Table 5 shows primary student visas granted to people already in Australia over the past twelve years. Until 2020, the share of student visas granted in Australia as a proportion of the total has been relatively stable at about one-third, except from 2009 to 2013. Due in part to immigration policy changes, the proportion of primary student visas granted in Australia grew from 2008 to

2011 and then declined. In 2020 the share of student visas granted in Australia grew significantly, to 46.9 per cent. This is a result of COVID-19-related travel restrictions, which resulted in a pause on visas being granted to people outside Australia for several months in the first half of 2020—in the April to June 2020 quarter, only 12.7 per cent of visas grants were to people outside Australia.
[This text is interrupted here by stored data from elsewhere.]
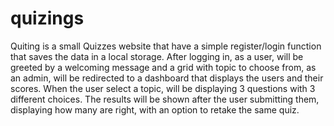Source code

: # quizings
Quiting is a small Quizzes website that have a simple register/login function that saves the data in a local storage.
After logging in, as a user, will be greeted by a welcoming message and a grid with topic to choose from, as an admin, will be redirected to a dashboard that displays the users and their scores.
When the user select a topic, will be displaying 3 questions with 3 different choices.
The results will be shown after the user submitting them, displaying how many are right, with an option to retake the same quiz.
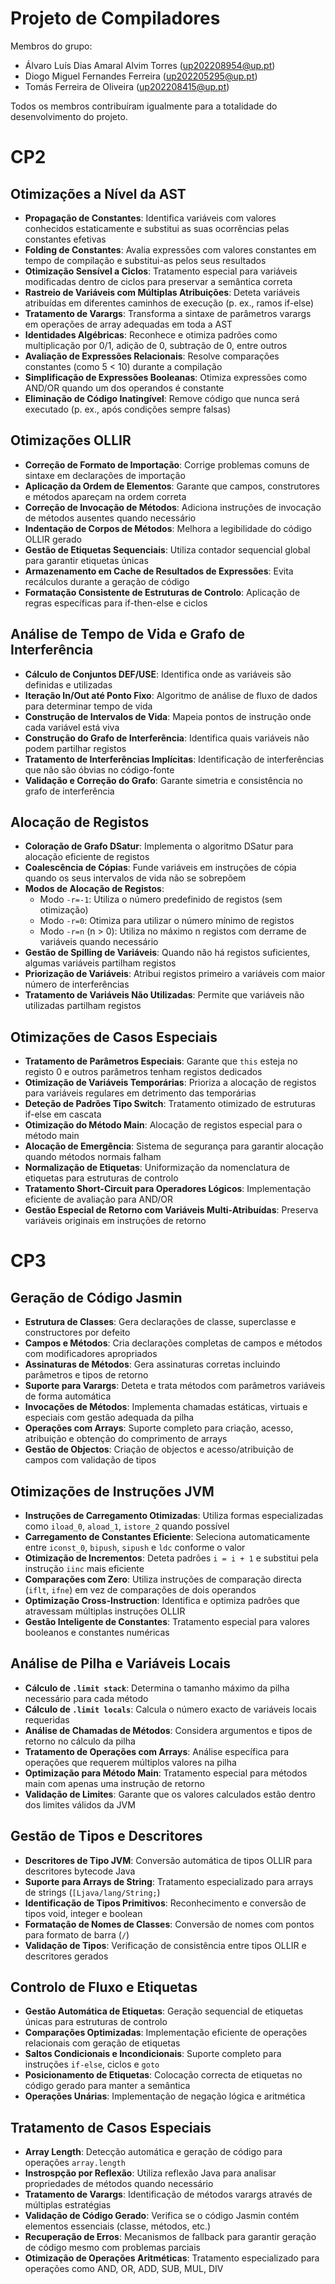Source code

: # Projeto de Compiladores
Membros do grupo:
  - Álvaro Luís Dias Amaral Alvim Torres (up202208954@up.pt)
  - Diogo Miguel Fernandes Ferreira (up202205295@up.pt)
  - Tomás Ferreira de Oliveira (up202208415@up.pt)

Todos os membros contribuíram igualmente para a totalidade do desenvolvimento do projeto.

# CP2
## Otimizações a Nível da AST

* **Propagação de Constantes**: Identifica variáveis com valores conhecidos estaticamente e substitui as suas ocorrências pelas constantes efetivas
* **Folding de Constantes**: Avalia expressões com valores constantes em tempo de compilação e substitui-as pelos seus resultados
* **Otimização Sensível a Ciclos**: Tratamento especial para variáveis modificadas dentro de ciclos para preservar a semântica correta
* **Rastreio de Variáveis com Múltiplas Atribuições**: Deteta variáveis atribuídas em diferentes caminhos de execução (p. ex., ramos if-else)
* **Tratamento de Varargs**: Transforma a sintaxe de parâmetros varargs em operações de array adequadas em toda a AST
* **Identidades Algébricas**: Reconhece e otimiza padrões como multiplicação por 0/1, adição de 0, subtração de 0, entre outros
* **Avaliação de Expressões Relacionais**: Resolve comparações constantes (como 5 < 10) durante a compilação
* **Simplificação de Expressões Booleanas**: Otimiza expressões como AND/OR quando um dos operandos é constante
* **Eliminação de Código Inatingível**: Remove código que nunca será executado (p. ex., após condições sempre falsas)

## Otimizações OLLIR

* **Correção de Formato de Importação**: Corrige problemas comuns de sintaxe em declarações de importação
* **Aplicação da Ordem de Elementos**: Garante que campos, construtores e métodos apareçam na ordem correta
* **Correção de Invocação de Métodos**: Adiciona instruções de invocação de métodos ausentes quando necessário
* **Indentação de Corpos de Métodos**: Melhora a legibilidade do código OLLIR gerado
* **Gestão de Etiquetas Sequenciais**: Utiliza contador sequencial global para garantir etiquetas únicas
* **Armazenamento em Cache de Resultados de Expressões**: Evita recálculos durante a geração de código
* **Formatação Consistente de Estruturas de Controlo**: Aplicação de regras específicas para if-then-else e ciclos

## Análise de Tempo de Vida e Grafo de Interferência

* **Cálculo de Conjuntos DEF/USE**: Identifica onde as variáveis são definidas e utilizadas
* **Iteração In/Out até Ponto Fixo**: Algoritmo de análise de fluxo de dados para determinar tempo de vida
* **Construção de Intervalos de Vida**: Mapeia pontos de instrução onde cada variável está viva
* **Construção do Grafo de Interferência**: Identifica quais variáveis não podem partilhar registos
* **Tratamento de Interferências Implícitas**: Identificação de interferências que não são óbvias no código-fonte
* **Validação e Correção do Grafo**: Garante simetria e consistência no grafo de interferência

## Alocação de Registos

* **Coloração de Grafo DSatur**: Implementa o algoritmo DSatur para alocação eficiente de registos
* **Coalescência de Cópias**: Funde variáveis em instruções de cópia quando os seus intervalos de vida não se sobrepõem
* **Modos de Alocação de Registos**:
  * Modo `-r=-1`: Utiliza o número predefinido de registos (sem otimização)
  * Modo `-r=0`: Otimiza para utilizar o número mínimo de registos
  * Modo `-r=n` (n > 0): Utiliza no máximo n registos com derrame de variáveis quando necessário
* **Gestão de Spilling de Variáveis**: Quando não há registos suficientes, algumas variáveis partilham registos
* **Priorização de Variáveis**: Atribui registos primeiro a variáveis com maior número de interferências
* **Tratamento de Variáveis Não Utilizadas**: Permite que variáveis não utilizadas partilham registos

## Otimizações de Casos Especiais

* **Tratamento de Parâmetros Especiais**: Garante que `this` esteja no registo 0 e outros parâmetros tenham registos dedicados
* **Otimização de Variáveis Temporárias**: Prioriza a alocação de registos para variáveis regulares em detrimento das temporárias
* **Deteção de Padrões Tipo Switch**: Tratamento otimizado de estruturas if-else em cascata
* **Otimização do Método Main**: Alocação de registos especial para o método main
* **Alocação de Emergência**: Sistema de segurança para garantir alocação quando métodos normais falham
* **Normalização de Etiquetas**: Uniformização da nomenclatura de etiquetas para estruturas de controlo
* **Tratamento Short-Circuit para Operadores Lógicos**: Implementação eficiente de avaliação para AND/OR
* **Gestão Especial de Retorno com Variáveis Multi-Atribuídas**: Preserva variáveis originais em instruções de retorno

# CP3

## Geração de Código Jasmin

* **Estrutura de Classes**: Gera declarações de classe, superclasse e constructores por defeito
* **Campos e Métodos**: Cria declarações completas de campos e métodos com modificadores apropriados
* **Assinaturas de Métodos**: Gera assinaturas corretas incluindo parâmetros e tipos de retorno
* **Suporte para Varargs**: Deteta e trata métodos com parâmetros variáveis de forma automática
* **Invocações de Métodos**: Implementa chamadas estáticas, virtuais e especiais com gestão adequada da pilha
* **Operações com Arrays**: Suporte completo para criação, acesso, atribuição e obtenção do comprimento de arrays
* **Gestão de Objectos**: Criação de objectos e acesso/atribuição de campos com validação de tipos

## Otimizações de Instruções JVM

* **Instruções de Carregamento Otimizadas**: Utiliza formas especializadas como `iload_0`, `aload_1`, `istore_2` quando possível
* **Carregamento de Constantes Eficiente**: Seleciona automaticamente entre `iconst_0`, `bipush`, `sipush` e `ldc` conforme o valor
* **Otimização de Incrementos**: Deteta padrões `i = i + 1` e substitui pela instrução `iinc` mais eficiente
* **Comparações com Zero**: Utiliza instruções de comparação directa (`iflt`, `ifne`) em vez de comparações de dois operandos
* **Optimização Cross-Instruction**: Identifica e optimiza padrões que atravessam múltiplas instruções OLLIR
* **Gestão Inteligente de Constantes**: Tratamento especial para valores booleanos e constantes numéricas

## Análise de Pilha e Variáveis Locais

* **Cálculo de `.limit stack`**: Determina o tamanho máximo da pilha necessário para cada método
* **Cálculo de `.limit locals`**: Calcula o número exacto de variáveis locais requeridas
* **Análise de Chamadas de Métodos**: Considera argumentos e tipos de retorno no cálculo da pilha
* **Tratamento de Operações com Arrays**: Análise específica para operações que requerem múltiplos valores na pilha
* **Optimização para Método Main**: Tratamento especial para métodos main com apenas uma instrução de retorno
* **Validação de Limites**: Garante que os valores calculados estão dentro dos limites válidos da JVM

## Gestão de Tipos e Descritores

* **Descritores de Tipo JVM**: Conversão automática de tipos OLLIR para descritores bytecode Java
* **Suporte para Arrays de String**: Tratamento especializado para arrays de strings (`[Ljava/lang/String;`)
* **Identificação de Tipos Primitivos**: Reconhecimento e conversão de tipos void, integer e boolean
* **Formatação de Nomes de Classes**: Conversão de nomes com pontos para formato de barra (`/`)
* **Validação de Tipos**: Verificação de consistência entre tipos OLLIR e descritores gerados

## Controlo de Fluxo e Etiquetas

* **Gestão Automática de Etiquetas**: Geração sequencial de etiquetas únicas para estruturas de controlo
* **Comparações Optimizadas**: Implementação eficiente de operações relacionais com geração de etiquetas
* **Saltos Condicionais e Incondicionais**: Suporte completo para instruções `if-else`, ciclos e `goto`
* **Posicionamento de Etiquetas**: Colocação correcta de etiquetas no código gerado para manter a semântica
* **Operações Unárias**: Implementação de negação lógica e aritmética

## Tratamento de Casos Especiais

* **Array Length**: Detecção automática e geração de código para operações `array.length`
* **Instrospção por Reflexão**: Utiliza reflexão Java para analisar propriedades de métodos quando necessário
* **Tratamento de Varargs**: Identificação de métodos varargs através de múltiplas estratégias
* **Validação de Código Gerado**: Verifica se o código Jasmin contém elementos essenciais (classe, métodos, etc.)
* **Recuperação de Erros**: Mecanismos de fallback para garantir geração de código mesmo com problemas parciais
* **Otimização de Operações Aritméticas**: Tratamento especializado para operações como AND, OR, ADD, SUB, MUL, DIV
Student visa grants to people outside Australia resumed in July 2020, but ongoing travel restrictions meant very few students were able to enter Australia in 2020.

Eligibility Under the Migration Regulations 1994, in order to be granted a student visa, applicants generally must:

• be enrolled full-time in an approved Commonwealth Register of Institutions and Courses for

Overseas Students (CRICOS) course (that is, a course approved to be offered to overseas students) [section 500.211]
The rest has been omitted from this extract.